Маркс сделал еще один важный шаг, соединив модель политэкономии с идеей эволюции. На завершающей стадии работы над «Капиталом» появилась теория происхождения видов Дарвина. Маркс оценил ее как необходимое естественнонаучное обоснование всей его теории. Он немедленно включил концепцию эволюции в модель политэкономии в виде цикла интенсивного воспроизводства, на каждом витке которого происходит эволюция технологической системы.

Таким образом, Маркс ввел понятие технического прогресса как внутреннего фактора цикла воспроизводства. Сейчас это уже кажется тривиальным, а на деле введение эволюционной идеи в политэкономическую модель было огромным шагом вперед. Можно сказать, что Маркс привел политэкономическую модель в соответствие с картиной мира современной ему науки, которая претерпела кардинальное изменение.

В немарксистской политэкономии эволюционное учение Дарвина сыграло огромную роль, дав как бы научное обоснование модернизированной антропологической модели западного общества («социал-дарвинизм»). Как пишет историк дарвинизма Р. Граса, социал-дарвинизм вошел в культурный багаж западной цивилизации и «получил широкую аудиторию в конце XIX — начале ХХ в. не только вследствие своей претензии биологически обосновать общественные науки, но прежде всего благодаря своей роли в обосновании экономического либерализма и примитивного промышленного капитализма».

Биологизация политэкономии интенсивно идет и сегодня (так, небывалый в истории всплеск социал-дарвинизма наблюдается в России, где раньше для него не было культурной ниши). Но это не новое явление. М. Салинс пишет:

«Раскрыть черты общества в целом через биологические понятия — это не совсем „современный синтез“. В евро-американском обществе это соединение осуществляется в диалектической форме начиная с XVII в. По крайней мере начиная с Гоббса склонность западного человека к конкуренции и накоплению прибыли смешивалась с природой, а природа, представленная по образу человека, в свою очередь вновь использовалась для объяснения западного человека. Результатом этой диалектики было оправдание характеристик социальной деятельности человека природой, а природных законов — нашими концепциями социальной деятельности человека. Человеческое общество природно, а природные сообщества любопытным образом человечны. Адам Смит дает социальную версию Гоббса; Чарльз Дарвин — натурализованную версию Адама Смита и т. д.

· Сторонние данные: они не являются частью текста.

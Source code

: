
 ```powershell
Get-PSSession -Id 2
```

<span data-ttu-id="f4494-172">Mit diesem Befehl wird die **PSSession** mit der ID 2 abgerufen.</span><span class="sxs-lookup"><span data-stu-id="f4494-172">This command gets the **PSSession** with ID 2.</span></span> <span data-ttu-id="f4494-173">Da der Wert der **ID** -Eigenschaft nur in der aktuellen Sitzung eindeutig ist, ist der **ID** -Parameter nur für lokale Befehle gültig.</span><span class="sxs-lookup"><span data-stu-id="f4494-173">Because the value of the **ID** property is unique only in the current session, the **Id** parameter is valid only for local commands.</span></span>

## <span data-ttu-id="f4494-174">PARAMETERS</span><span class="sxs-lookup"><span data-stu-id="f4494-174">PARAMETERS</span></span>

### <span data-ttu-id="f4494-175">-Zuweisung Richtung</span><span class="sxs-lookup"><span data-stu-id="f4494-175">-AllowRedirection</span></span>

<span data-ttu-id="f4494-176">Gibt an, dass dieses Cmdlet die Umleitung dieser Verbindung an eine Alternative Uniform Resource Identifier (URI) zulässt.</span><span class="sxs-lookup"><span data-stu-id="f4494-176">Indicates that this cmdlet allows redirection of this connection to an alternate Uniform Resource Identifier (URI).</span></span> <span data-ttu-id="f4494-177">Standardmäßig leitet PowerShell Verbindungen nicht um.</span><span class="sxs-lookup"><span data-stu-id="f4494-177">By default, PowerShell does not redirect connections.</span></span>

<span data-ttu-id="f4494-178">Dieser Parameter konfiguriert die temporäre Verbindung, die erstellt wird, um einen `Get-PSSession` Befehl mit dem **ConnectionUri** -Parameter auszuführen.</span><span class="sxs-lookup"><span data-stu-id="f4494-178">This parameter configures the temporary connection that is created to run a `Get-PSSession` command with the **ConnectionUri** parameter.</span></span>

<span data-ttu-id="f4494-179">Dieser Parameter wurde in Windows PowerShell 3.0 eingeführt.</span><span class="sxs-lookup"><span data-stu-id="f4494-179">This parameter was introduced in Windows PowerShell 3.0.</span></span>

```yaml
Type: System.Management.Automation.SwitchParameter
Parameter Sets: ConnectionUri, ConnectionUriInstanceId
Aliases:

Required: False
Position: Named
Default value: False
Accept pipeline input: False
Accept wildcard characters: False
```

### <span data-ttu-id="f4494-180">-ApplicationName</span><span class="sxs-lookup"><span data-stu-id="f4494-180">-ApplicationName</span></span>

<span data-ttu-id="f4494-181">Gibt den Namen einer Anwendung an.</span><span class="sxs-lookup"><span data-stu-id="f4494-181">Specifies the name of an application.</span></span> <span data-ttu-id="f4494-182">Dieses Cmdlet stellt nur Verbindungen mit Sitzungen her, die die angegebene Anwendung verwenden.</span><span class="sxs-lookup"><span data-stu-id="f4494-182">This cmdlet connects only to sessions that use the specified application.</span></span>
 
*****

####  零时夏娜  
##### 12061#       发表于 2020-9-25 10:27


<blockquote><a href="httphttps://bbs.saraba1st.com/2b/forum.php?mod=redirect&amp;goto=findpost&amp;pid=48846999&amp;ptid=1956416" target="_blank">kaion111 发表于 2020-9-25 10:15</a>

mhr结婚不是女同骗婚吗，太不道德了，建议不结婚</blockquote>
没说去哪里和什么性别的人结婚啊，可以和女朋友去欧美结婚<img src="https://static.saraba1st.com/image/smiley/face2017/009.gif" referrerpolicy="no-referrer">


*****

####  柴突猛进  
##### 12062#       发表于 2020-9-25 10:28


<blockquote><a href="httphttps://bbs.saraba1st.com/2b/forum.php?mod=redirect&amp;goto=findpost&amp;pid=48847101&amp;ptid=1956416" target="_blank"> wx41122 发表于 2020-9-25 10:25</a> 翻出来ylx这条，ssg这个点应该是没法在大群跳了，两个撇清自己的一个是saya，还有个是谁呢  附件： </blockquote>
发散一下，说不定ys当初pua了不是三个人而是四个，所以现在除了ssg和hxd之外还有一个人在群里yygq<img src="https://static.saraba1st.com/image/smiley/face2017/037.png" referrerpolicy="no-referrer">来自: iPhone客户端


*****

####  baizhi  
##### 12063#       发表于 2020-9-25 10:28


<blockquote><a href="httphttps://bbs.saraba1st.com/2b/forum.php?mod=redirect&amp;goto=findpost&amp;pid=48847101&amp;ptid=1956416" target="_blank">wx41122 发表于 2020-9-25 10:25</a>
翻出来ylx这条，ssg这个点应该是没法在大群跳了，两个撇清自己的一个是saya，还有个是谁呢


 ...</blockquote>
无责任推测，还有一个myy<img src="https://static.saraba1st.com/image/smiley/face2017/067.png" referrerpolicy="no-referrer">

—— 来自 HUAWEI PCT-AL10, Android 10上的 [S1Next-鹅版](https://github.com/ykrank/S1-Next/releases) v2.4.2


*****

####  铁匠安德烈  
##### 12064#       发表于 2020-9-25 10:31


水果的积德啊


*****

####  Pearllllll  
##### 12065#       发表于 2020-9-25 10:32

С XVII века, похоже, мы попали в этот заколдованный круг, поочередно прилагая модель капиталистического общества к животному миру, а затем используя образ этого «буржуазного» животного мира для объяснения человеческого общества… Похоже, что мы не можем вырваться из этого вечного движения взад-вперед между окультуриванием природы и натурализацией культуры, которое подавляет нашу способность понять как общество, так и органический мир… В целом, эти колебания отражают, насколько современная наука, культура и жизнь в целом пронизаны господствующей идеологией собственнического индивидуализма».


Кейнсианская революция

Перескочим через несколько этапов и посмотрим, как произошла модернизация политэкономии в ходе «кейнсианской революции», когда был сделан принципиальный шаг от механицизма. Английский экономист и философ Кейнс, значительно опережая западную интеллектуальную традицию, не переносил в экономику механические метафоры и, главное, не прилагал метафору атома к человеку. Кейнс отрицал методологический индивидуализм — главную опору классической политэкономии. Он считал атомистическую концепцию неприложимой к экономике, где действуют «органические общности», — а они не втискиваются в принципы детерминизма и редукционизма. Более того, Кейнс даже отрицал статус политэкономии как естественной науки, на котором так настаивали его предшественники начиная с Адама Смита. Он писал: «экономика, которую правильнее было бы называть политической экономией, составляет часть этики».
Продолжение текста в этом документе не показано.